--- START ---

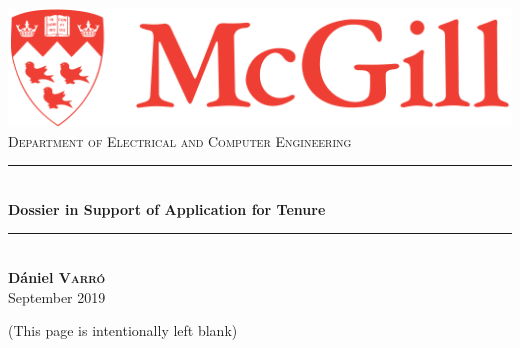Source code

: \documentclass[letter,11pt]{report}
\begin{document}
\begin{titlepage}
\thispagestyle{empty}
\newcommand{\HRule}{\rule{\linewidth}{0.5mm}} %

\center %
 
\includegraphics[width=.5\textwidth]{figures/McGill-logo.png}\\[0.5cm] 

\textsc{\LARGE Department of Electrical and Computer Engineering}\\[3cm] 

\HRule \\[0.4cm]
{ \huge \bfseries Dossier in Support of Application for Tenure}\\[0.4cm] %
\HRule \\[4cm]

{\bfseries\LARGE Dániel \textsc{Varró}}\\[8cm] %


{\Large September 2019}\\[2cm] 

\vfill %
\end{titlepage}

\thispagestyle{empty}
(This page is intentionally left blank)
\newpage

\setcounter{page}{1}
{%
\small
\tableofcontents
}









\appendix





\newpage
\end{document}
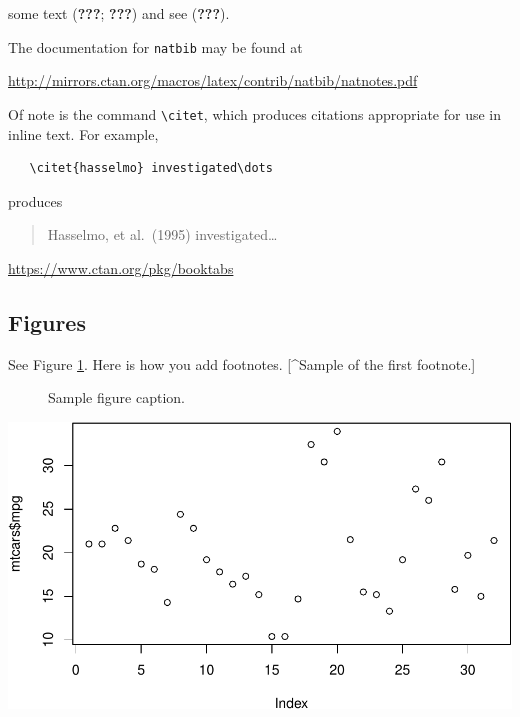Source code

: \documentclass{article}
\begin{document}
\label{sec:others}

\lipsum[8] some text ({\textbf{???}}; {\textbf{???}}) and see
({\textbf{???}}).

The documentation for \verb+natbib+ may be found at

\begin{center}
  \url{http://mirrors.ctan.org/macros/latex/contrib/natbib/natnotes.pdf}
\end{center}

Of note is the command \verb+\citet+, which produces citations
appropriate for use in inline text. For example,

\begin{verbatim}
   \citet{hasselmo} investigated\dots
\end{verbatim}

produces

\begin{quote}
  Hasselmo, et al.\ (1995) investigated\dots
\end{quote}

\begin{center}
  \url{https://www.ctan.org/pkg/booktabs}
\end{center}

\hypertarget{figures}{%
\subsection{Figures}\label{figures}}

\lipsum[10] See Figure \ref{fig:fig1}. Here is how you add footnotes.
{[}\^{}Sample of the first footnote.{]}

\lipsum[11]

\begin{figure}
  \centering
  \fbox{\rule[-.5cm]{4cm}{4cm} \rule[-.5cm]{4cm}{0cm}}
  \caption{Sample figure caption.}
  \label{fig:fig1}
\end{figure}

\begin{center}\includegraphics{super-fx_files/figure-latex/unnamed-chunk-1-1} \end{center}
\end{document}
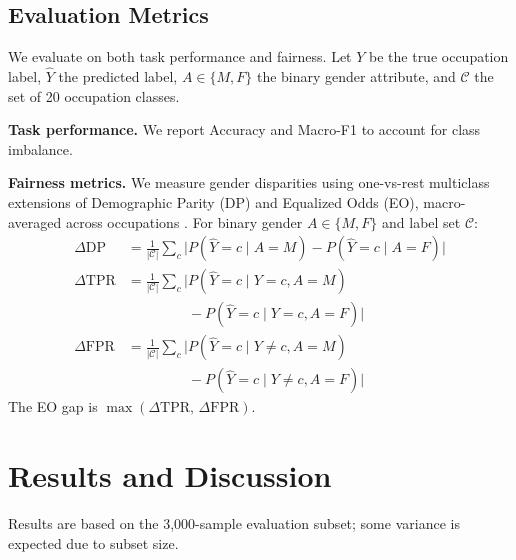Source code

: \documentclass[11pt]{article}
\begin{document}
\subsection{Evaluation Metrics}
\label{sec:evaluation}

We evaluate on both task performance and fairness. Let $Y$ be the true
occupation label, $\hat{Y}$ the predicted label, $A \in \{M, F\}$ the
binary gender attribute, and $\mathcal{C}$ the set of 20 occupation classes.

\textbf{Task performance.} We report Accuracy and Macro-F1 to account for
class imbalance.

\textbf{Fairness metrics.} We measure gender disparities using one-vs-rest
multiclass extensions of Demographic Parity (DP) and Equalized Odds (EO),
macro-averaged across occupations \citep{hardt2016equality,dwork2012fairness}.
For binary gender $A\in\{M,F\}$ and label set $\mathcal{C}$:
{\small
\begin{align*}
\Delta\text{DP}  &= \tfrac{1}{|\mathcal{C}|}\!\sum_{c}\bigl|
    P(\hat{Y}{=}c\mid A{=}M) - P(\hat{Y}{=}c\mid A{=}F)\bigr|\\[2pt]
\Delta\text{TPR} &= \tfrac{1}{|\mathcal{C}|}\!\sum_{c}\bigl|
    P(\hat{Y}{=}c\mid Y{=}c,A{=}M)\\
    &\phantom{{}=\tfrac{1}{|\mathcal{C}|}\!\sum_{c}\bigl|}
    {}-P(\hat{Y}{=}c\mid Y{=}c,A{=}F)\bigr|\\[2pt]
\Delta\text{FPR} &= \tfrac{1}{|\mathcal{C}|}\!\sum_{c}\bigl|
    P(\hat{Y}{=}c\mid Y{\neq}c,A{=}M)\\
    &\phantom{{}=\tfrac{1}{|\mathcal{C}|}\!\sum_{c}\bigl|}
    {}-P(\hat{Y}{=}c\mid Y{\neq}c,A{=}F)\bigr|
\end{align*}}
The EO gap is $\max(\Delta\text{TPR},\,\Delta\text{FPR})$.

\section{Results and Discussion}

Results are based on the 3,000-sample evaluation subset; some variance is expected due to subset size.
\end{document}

--- END ---

Exercise details
Every line of the data should be transcribed exactly. Omit the images.

Answer to the exercise
Source code

: \documentclass[letter,11pt]{report}
\begin{document}
\begin{titlepage}
\thispagestyle{empty}
\newcommand{\HRule}{\rule{\linewidth}{0.5mm}} %

\center %
 
\includegraphics[width=.5\textwidth]{figures/McGill-logo.png}\\[0.5cm] 

\textsc{\LARGE Department of Electrical and Computer Engineering}\\[3cm] 

\HRule \\[0.4cm]
{ \huge \bfseries Dossier in Support of Application for Tenure}\\[0.4cm] %
\HRule \\[4cm]

{\bfseries\LARGE Dániel \textsc{Varró}}\\[8cm] %


{\Large September 2019}\\[2cm] 

\vfill %
\end{titlepage}

\thispagestyle{empty}
(This page is intentionally left blank)
\newpage

\setcounter{page}{1}
{%
\small
\tableofcontents
}









\appendix





\newpage
\end{document}
Source code

: \documentclass{article}
\begin{document}
\label{sec:others}

\lipsum[8] some text ({\textbf{???}}; {\textbf{???}}) and see
({\textbf{???}}).

The documentation for \verb+natbib+ may be found at

\begin{center}
  \url{http://mirrors.ctan.org/macros/latex/contrib/natbib/natnotes.pdf}
\end{center}

Of note is the command \verb+\citet+, which produces citations
appropriate for use in inline text. For example,

\begin{verbatim}
   \citet{hasselmo} investigated\dots
\end{verbatim}

produces

\begin{quote}
  Hasselmo, et al.\ (1995) investigated\dots
\end{quote}

\begin{center}
  \url{https://www.ctan.org/pkg/booktabs}
\end{center}

\hypertarget{figures}{%
\subsection{Figures}\label{figures}}

\lipsum[10] See Figure \ref{fig:fig1}. Here is how you add footnotes.
{[}\^{}Sample of the first footnote.{]}

\lipsum[11]

\begin{figure}
  \centering
  \fbox{\rule[-.5cm]{4cm}{4cm} \rule[-.5cm]{4cm}{0cm}}
  \caption{Sample figure caption.}
  \label{fig:fig1}
\end{figure}

\begin{center}\includegraphics{super-fx_files/figure-latex/unnamed-chunk-1-1} \end{center}
\end{document}
Source code

: \documentclass[11pt]{article}
\begin{document}
\subsection{Evaluation Metrics}
\label{sec:evaluation}

We evaluate on both task performance and fairness. Let $Y$ be the true
occupation label, $\hat{Y}$ the predicted label, $A \in \{M, F\}$ the
binary gender attribute, and $\mathcal{C}$ the set of 20 occupation classes.

\textbf{Task performance.} We report Accuracy and Macro-F1 to account for
class imbalance.

\textbf{Fairness metrics.} We measure gender disparities using one-vs-rest
multiclass extensions of Demographic Parity (DP) and Equalized Odds (EO),
macro-averaged across occupations \citep{hardt2016equality,dwork2012fairness}.
For binary gender $A\in\{M,F\}$ and label set $\mathcal{C}$:
{\small
\begin{align*}
\Delta\text{DP}  &= \tfrac{1}{|\mathcal{C}|}\!\sum_{c}\bigl|
    P(\hat{Y}{=}c\mid A{=}M) - P(\hat{Y}{=}c\mid A{=}F)\bigr|\\[2pt]
\Delta\text{TPR} &= \tfrac{1}{|\mathcal{C}|}\!\sum_{c}\bigl|
    P(\hat{Y}{=}c\mid Y{=}c,A{=}M)\\
    &\phantom{{}=\tfrac{1}{|\mathcal{C}|}\!\sum_{c}\bigl|}
    {}-P(\hat{Y}{=}c\mid Y{=}c,A{=}F)\bigr|\\[2pt]
\Delta\text{FPR} &= \tfrac{1}{|\mathcal{C}|}\!\sum_{c}\bigl|
    P(\hat{Y}{=}c\mid Y{\neq}c,A{=}M)\\
    &\phantom{{}=\tfrac{1}{|\mathcal{C}|}\!\sum_{c}\bigl|}
    {}-P(\hat{Y}{=}c\mid Y{\neq}c,A{=}F)\bigr|
\end{align*}}
The EO gap is $\max(\Delta\text{TPR},\,\Delta\text{FPR})$.

\section{Results and Discussion}

Results are based on the 3,000-sample evaluation subset; some variance is expected due to subset size.
\end{document}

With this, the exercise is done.